**What you should do**
Starting at the line with "every port.", retype each line exactly up to and including the final line of the records below.

**Records to use**
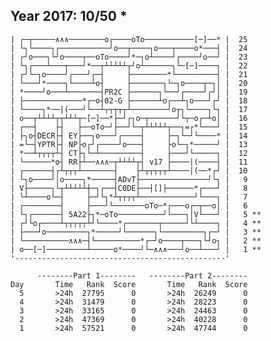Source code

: Year 2017: 10/50 *
------------------------------------------------------------
    | ┌─┬─────∧∧∧────────o┌────oTo───────────[─]──* |  25 
    | └┐└────┐┌───────────┘o──┬────┐o───┬────o*───┤ |  24 
    | ┌┘o───┐└┘o────┬──oTo────┘*─┐o┴────┘┌────┘o──┘ |  23 
    | └┐┌───┴───┬───┘*──┬┴┴┴┴┴┬┘o┴──────┐└─[─]────┐ |  22 
    | ┌┘└─┐o────┘┌───┘┌─┤     ├────────*└─────────┤ |  21 
    | └───┘*────┐└────┴o┤     ├───────┐└─┐o────┬─┐│ |  20 
    | *────┘o───┴───────┤PR2C ├──────┐└──┘┌────┘┌┘│ |  19 
    | ├─────────────*┌─o┤02-G ├──────┴o┌──┴┐o───┘┌┘ |  18 
    | └────┐*──|(───┘└──┴┬┬┬┬┬┴────────┘o┬┐└────┐└┐ |  17 
    | o──┬┴┴┴┴┬┬┴┴┴┬─[─]──*├─┘┌┐o─┬──────┘└┬─o┌─┴o│ |  16 
    | ┌──┤    ├┤   ├──oTo─┘├──┘└─┬┴┴┴┴┴┬──┐=┌*└───┘ |  15 
    | ├┐o┤DECR├┤ EY├──┐o───┘┌────┤     ├─┐└─┘└────* |  14 
    | =└─┤YPTR├┤ NP├o┌┘┌────┘o───┤     ├o└─┐*─────┘ |  13 
    | *──┴┬┬┬┬┴┤ CT├┐└─┴─────────┤     ├───┘└─────┐ |  12 
    | └──────*o┤ RR├┴──∧∧∧─┬┴┴┴┴┬┤ v17 ├────|(────┤ |  11 
    | ┌──────┤┌┴┬┬┬┴───────┤    ├┴┬┬┬┬┬┴────|(──*┌┘ |  10 
    | └┐o────┘│o────┐*─────┤ADvT├───────────────┘└┐ |   9 
    | V├─────┐└┬┴┴┴┴┴┼─┐┌──┤C0DE├──┤[]├──────*┌───┘ |   8 
    | └┴────o└─┤     ├─┘└┐*┴┬┬┬┬┴────────────┘└───┐ |   7 
    | ┌────────┤     ├───┘└───────oTo─*┌───o┌─┬──o│ |   6 
    | └┐┌──────┤ 5A22├┐*─oTo──────────┘└───┐│V└───┘ |   5 **
    | ┌┘└o┌────┴┬┬┬┬┬┴┘└────*┌───────┬─────┘└┴────┐ |   4 **
    | ├───┘o─────────┐*─────┘└──────┐└─────────┐┌─┘ |   3 **
    | └──────────∧∧∧─┤└──────────*┌─┘o────┬───┐└┘o┐ |   2 **
    | o──[─]─────────┴─────o*────┘└─∧∧∧───┘o──┴───┘ |   1 **
    '-----------------------------------------------'       

          --------Part 1--------   --------Part 2--------
    Day       Time   Rank  Score       Time   Rank  Score
      5       >24h  27795      0       >24h  26249      0
      4       >24h  31479      0       >24h  28223      0
      3       >24h  33165      0       >24h  24463      0
      2       >24h  47369      0       >24h  40228      0
      1       >24h  57521      0       >24h  47744      0
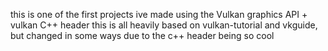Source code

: this is one of the first projects ive made using the Vulkan graphics API + vulkan C++ header
this is all heavily based on vulkan-tutorial and vkguide, but changed in some ways due to the c++ header being so cool
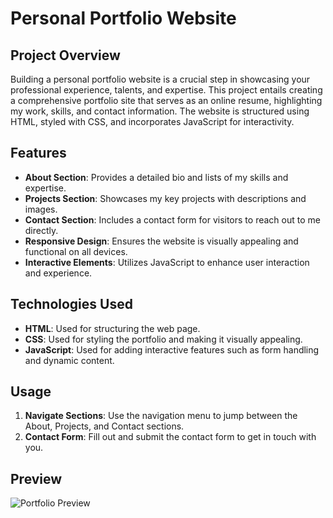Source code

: # Personal Portfolio Website

## Project Overview

Building a personal portfolio website is a crucial step in showcasing your professional experience, talents, and expertise. This project entails creating a comprehensive portfolio site that serves as an online resume, highlighting my work, skills, and contact information. The website is structured using HTML, styled with CSS, and incorporates JavaScript for interactivity.

## Features

- **About Section**: Provides a detailed bio and lists of my  skills and expertise.
- **Projects Section**: Showcases my key projects with descriptions and images.
- **Contact Section**: Includes a contact form for visitors to reach out to me directly.
- **Responsive Design**: Ensures the website is visually appealing and functional on all devices.
- **Interactive Elements**: Utilizes JavaScript to enhance user interaction and experience.

## Technologies Used

- **HTML**: Used for structuring the web page.
- **CSS**: Used for styling the portfolio and making it visually appealing.
- **JavaScript**: Used for adding interactive features such as form handling and dynamic content.

## Usage

1. **Navigate Sections**: Use the navigation menu to jump between the About, Projects, and Contact sections.
2. **Contact Form**: Fill out and submit the contact form to get in touch with you.

## Preview

![Portfolio Preview](../CODSOFT_portFolio/Photos/Porfolio.png)
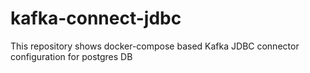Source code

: # kafka-connect-jdbc
This repository shows docker-compose based Kafka JDBC connector configuration for postgres DB
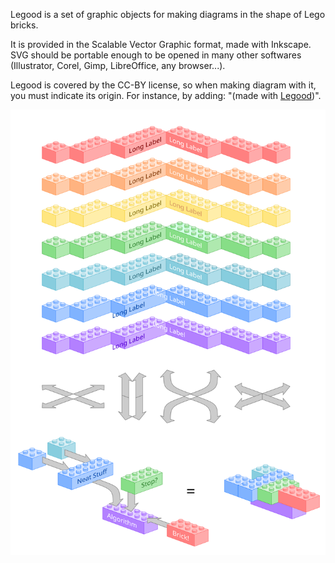 Legood is a set of graphic objects for making diagrams in the shape of Lego bricks.

It is provided in the Scalable Vector Graphic format, made with Inkscape.
SVG should be portable enough to be opened in many other softwares (Illustrator, Corel, Gimp, LibreOffice, any browser...).

Legood is covered by the CC-BY license, so when making diagram with it, you must indicate its origin.
For instance, by adding: "(made with [Legood](https://github.com/nojhan/legood))".

![A set of colored Lego bricks, arrows and a diagram](https://raw.githubusercontent.com/nojhan/legood/main/legood.svg)

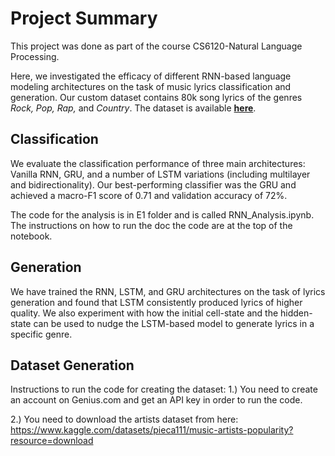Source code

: # Project Summary

This project was done as part of the course CS6120-Natural Language Processing.

Here, we investigated the efficacy of different RNN-based language modeling architectures on the task of music lyrics classification and generation. Our custom dataset contains 80k song lyrics of the genres *Rock, Pop, Rap,* and *Country*. The dataset is available [**here**](https://www.kaggle.com/datasets/novanglus/music-lyrics-by-genre).

## Classification
We evaluate the classification performance of three main architectures: Vanilla RNN, GRU, and a number of LSTM variations (including multilayer and bidirectionality). Our best-performing classifier was the GRU and achieved a macro-F1 score of 0.71 and validation accuracy of 72%. 

The code for the analysis is in E1 folder and is called RNN_Analysis.ipynb. The instructions on how to run the doc the code are at the top of the notebook.

## Generation
We have trained the RNN, LSTM, and GRU architectures on the task of lyrics generation and found that LSTM consistently produced lyrics of higher quality. We also experiment with how the initial cell-state and the hidden-state can be used to nudge the LSTM-based model to generate lyrics in a specific genre.

## Dataset Generation

Instructions to run the code for creating the dataset:
1.) You need to create an account on Genius.com and get an API key in order to run the code.

2.) You need to download the artists dataset from here: https://www.kaggle.com/datasets/pieca111/music-artists-popularity?resource=download
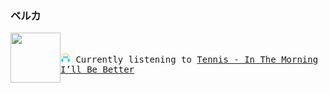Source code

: ### ベルカ
<kbd>
<a href="https://www.youtube.com/results?search_query=Tennis+In+The+Morning+I’ll+Be+Better" target="_blank">
    <img align="left" width="80" height="80" src="https:&#x2F;&#x2F;lastfm.freetls.fastly.net&#x2F;i&#x2F;u&#x2F;174s&#x2F;15ff865232ac8d1051b69ed4bd5624e3.png">
</a>

</br><br align="center"><img height="16" width="16" src="assets/listening.png"> Currently listening to <b></b><a href="https://www.youtube.com/results?search_query=Tennis+In+The+Morning+I’ll+Be+Better" target="_blank">Tennis - In The Morning I’ll Be Better</a> </b></p>
</kbd>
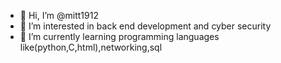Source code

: - 👋 Hi, I’m @mitt1912
- 👀 I’m interested in back end development and cyber security
- 🌱 I’m currently learning programming languages like(python,C,html),networking,sql

<!---
mitt1912/mitt1912 is a ✨ special ✨ repository because its `README.md` (this file) appears on your GitHub profile.
You can click the Preview link to take a look at your changes.
--->
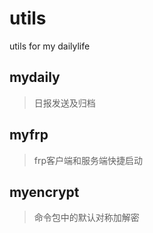 # utils
utils for my dailylife

## mydaily
> 日报发送及归档

## myfrp
> frp客户端和服务端快捷启动

## myencrypt
> 命令包中的默认对称加解密
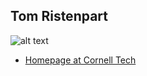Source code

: Tom Ristenpart
--------------

![alt text](http://rist.tech.cornell.edu/images/headshot-small3.jpg "Ristenpart head shot")

* [Homepage at Cornell Tech](http://rist.tech.cornell.edu/)
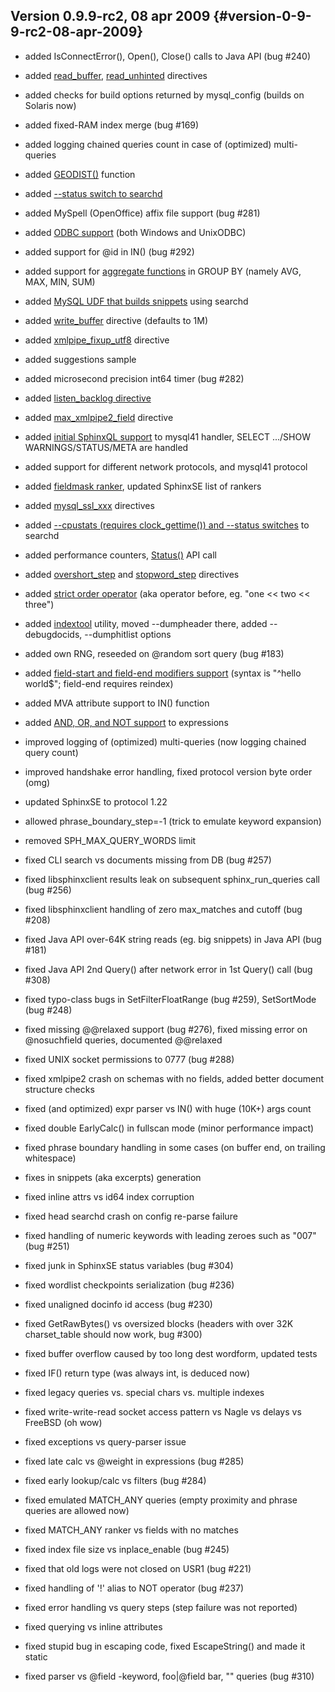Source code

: ## Version 0.9.9-rc2, 08 apr 2009 {#version-0-9-9-rc2-08-apr-2009}

*   added IsConnectError(), Open(), Close() calls to Java API (bug #240)

*   added [read_buffer](../searchd_program_configuration_options/readbuffer.md), [read_unhinted](../searchd_program_configuration_options/readunhinted.md) directives

*   added checks for build options returned by mysql_config (builds on Solaris now)

*   added fixed-RAM index merge (bug #169)

*   added logging chained queries count in case of (optimized) multi-queries

*   added [GEODIST()](../5_searching/sorting_modes.md#sph-sort-expr-mode) function

*   added [--status switch to searchd](../searchd_command_reference.md)

*   added MySpell (OpenOffice) affix file support (bug #281)

*   added [ODBC support](../data_source_configuration_options/odbcdsn.md) (both Windows and UnixODBC)

*   added support for @id in IN() (bug #292)

*   added support for [aggregate functions](../general_query_settings/setselect.md) in GROUP BY (namely AVG, MAX, MIN, SUM)

*   added [MySQL UDF that builds snippets](../building_snippets_excerpts_via_mysql.md) using searchd

*   added [write_buffer](../indexer_program_configuration_options/writebuffer.md) directive (defaults to 1M)

*   added [xmlpipe_fixup_utf8](../data_source_configuration_options/xmlpipefixup_utf8.md) directive

*   added suggestions sample

*   added microsecond precision int64 timer (bug #282)

*   added [listen_backlog directive](../searchd_program_configuration_options/listenbacklog.md)

*   added [max_xmlpipe2_field](../indexer_program_configuration_options/maxxmlpipe2_field.md) directive

*   added [initial SphinxQL support](../mysql_protocol_support_and_sphinxql.md) to mysql41 handler, SELECT .../SHOW WARNINGS/STATUS/META are handled

*   added support for different network protocols, and mysql41 protocol

*   added [fieldmask ranker](../full-text_search_query_settings/setrankingmode.md), updated SphinxSE list of rankers

*   added [mysql_ssl_xxx](../data_source_configuration_options/mysqlssl_cert_,_mysqlssl_key_,_mysqlssl_ca.md) directives

*   added [--cpustats (requires clock_gettime()) and --status switches](../searchd_command_reference.md) to searchd

*   added performance counters, [Status()](../additional_functionality/status.md) API call

*   added [overshort_step](../index_configuration_options/overshortstep.md) and [stopword_step](../index_configuration_options/stopwordstep.md) directives

*   added [strict order operator](../extended_query_syntax.md) (aka operator before, eg. &quot;one &lt;&lt; two &lt;&lt; three&quot;)

*   added [indextool](../indextool_command_reference.md) utility, moved --dumpheader there, added --debugdocids, --dumphitlist options

*   added own RNG, reseeded on @random sort query (bug #183)

*   added [field-start and field-end modifiers support](../extended_query_syntax.md) (syntax is &quot;^hello world$&quot;; field-end requires reindex)

*   added MVA attribute support to IN() function

*   added [AND, OR, and NOT support](../5_searching/sorting_modes.md#sph-sort-expr-mode) to expressions

*   improved logging of (optimized) multi-queries (now logging chained query count)

*   improved handshake error handling, fixed protocol version byte order (omg)

*   updated SphinxSE to protocol 1.22

*   allowed phrase_boundary_step=-1 (trick to emulate keyword expansion)

*   removed SPH_MAX_QUERY_WORDS limit

*   fixed CLI search vs documents missing from DB (bug #257)

*   fixed libsphinxclient results leak on subsequent sphinx_run_queries call (bug #256)

*   fixed libsphinxclient handling of zero max_matches and cutoff (bug #208)

*   fixed Java API over-64K string reads (eg. big snippets) in Java API (bug #181)

*   fixed Java API 2nd Query() after network error in 1st Query() call (bug #308)

*   fixed typo-class bugs in SetFilterFloatRange (bug #259), SetSortMode (bug #248)

*   fixed missing @@relaxed support (bug #276), fixed missing error on @nosuchfield queries, documented @@relaxed

*   fixed UNIX socket permissions to 0777 (bug #288)

*   fixed xmlpipe2 crash on schemas with no fields, added better document structure checks

*   fixed (and optimized) expr parser vs IN() with huge (10K+) args count

*   fixed double EarlyCalc() in fullscan mode (minor performance impact)

*   fixed phrase boundary handling in some cases (on buffer end, on trailing whitespace)

*   fixes in snippets (aka excerpts) generation

*   fixed inline attrs vs id64 index corruption

*   fixed head searchd crash on config re-parse failure

*   fixed handling of numeric keywords with leading zeroes such as &quot;007&quot; (bug #251)

*   fixed junk in SphinxSE status variables (bug #304)

*   fixed wordlist checkpoints serialization (bug #236)

*   fixed unaligned docinfo id access (bug #230)

*   fixed GetRawBytes() vs oversized blocks (headers with over 32K charset_table should now work, bug #300)

*   fixed buffer overflow caused by too long dest wordform, updated tests

*   fixed IF() return type (was always int, is deduced now)

*   fixed legacy queries vs. special chars vs. multiple indexes

*   fixed write-write-read socket access pattern vs Nagle vs delays vs FreeBSD (oh wow)

*   fixed exceptions vs query-parser issue

*   fixed late calc vs @weight in expressions (bug #285)

*   fixed early lookup/calc vs filters (bug #284)

*   fixed emulated MATCH_ANY queries (empty proximity and phrase queries are allowed now)

*   fixed MATCH_ANY ranker vs fields with no matches

*   fixed index file size vs inplace_enable (bug #245)

*   fixed that old logs were not closed on USR1 (bug #221)

*   fixed handling of &#039;!&#039; alias to NOT operator (bug #237)

*   fixed error handling vs query steps (step failure was not reported)

*   fixed querying vs inline attributes

*   fixed stupid bug in escaping code, fixed EscapeString() and made it static

*   fixed parser vs @field -keyword, foo|@field bar, &quot;&quot; queries (bug #310)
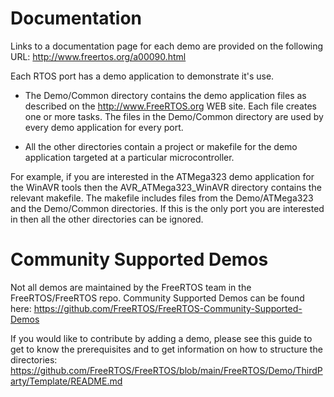 # Documentation
Links to a documentation page for each demo are provided on the following
URL: http://www.freertos.org/a00090.html

Each RTOS port has a demo application to demonstrate it's use.

+ The Demo/Common directory contains the demo application files as described on
the http://www.FreeRTOS.org WEB site.  Each file creates one or more tasks.
The files in the Demo/Common directory are used by every demo application for
every port.

+ All the other directories contain a project or makefile for the demo
application targeted at a particular microcontroller.

For example, if you are interested in the ATMega323 demo application for
the WinAVR tools then the AVR_ATMega323_WinAVR directory contains the
relevant makefile.  The makefile includes files from the Demo/ATMega323
and the Demo/Common directories.  If this is the only port you are
interested in then all the other directories can be ignored.

# Community Supported Demos
Not all demos are maintained by the FreeRTOS team in the FreeRTOS/FreeRTOS repo.
Community Supported Demos can be found here:
https://github.com/FreeRTOS/FreeRTOS-Community-Supported-Demos

If you would like to contribute by adding a demo, please see this guide to get to know the prerequisites and to get information on how to structure the directories: https://github.com/FreeRTOS/FreeRTOS/blob/main/FreeRTOS/Demo/ThirdParty/Template/README.md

**Task result**
every port.

+ All the other directories contain a project or makefile for the demo
application targeted at a particular microcontroller.

For example, if you are interested in the ATMega323 demo application for
the WinAVR tools then the AVR_ATMega323_WinAVR directory contains the
relevant makefile.  The makefile includes files from the Demo/ATMega323
and the Demo/Common directories.  If this is the only port you are
interested in then all the other directories can be ignored.

# Community Supported Demos
Not all demos are maintained by the FreeRTOS team in the FreeRTOS/FreeRTOS repo.
Community Supported Demos can be found here:
https://github.com/FreeRTOS/FreeRTOS-Community-Supported-Demos

If you would like to contribute by adding a demo, please see this guide to get to know the prerequisites and to get information on how to structure the directories: https://github.com/FreeRTOS/FreeRTOS/blob/main/FreeRTOS/Demo/ThirdParty/Template/README.md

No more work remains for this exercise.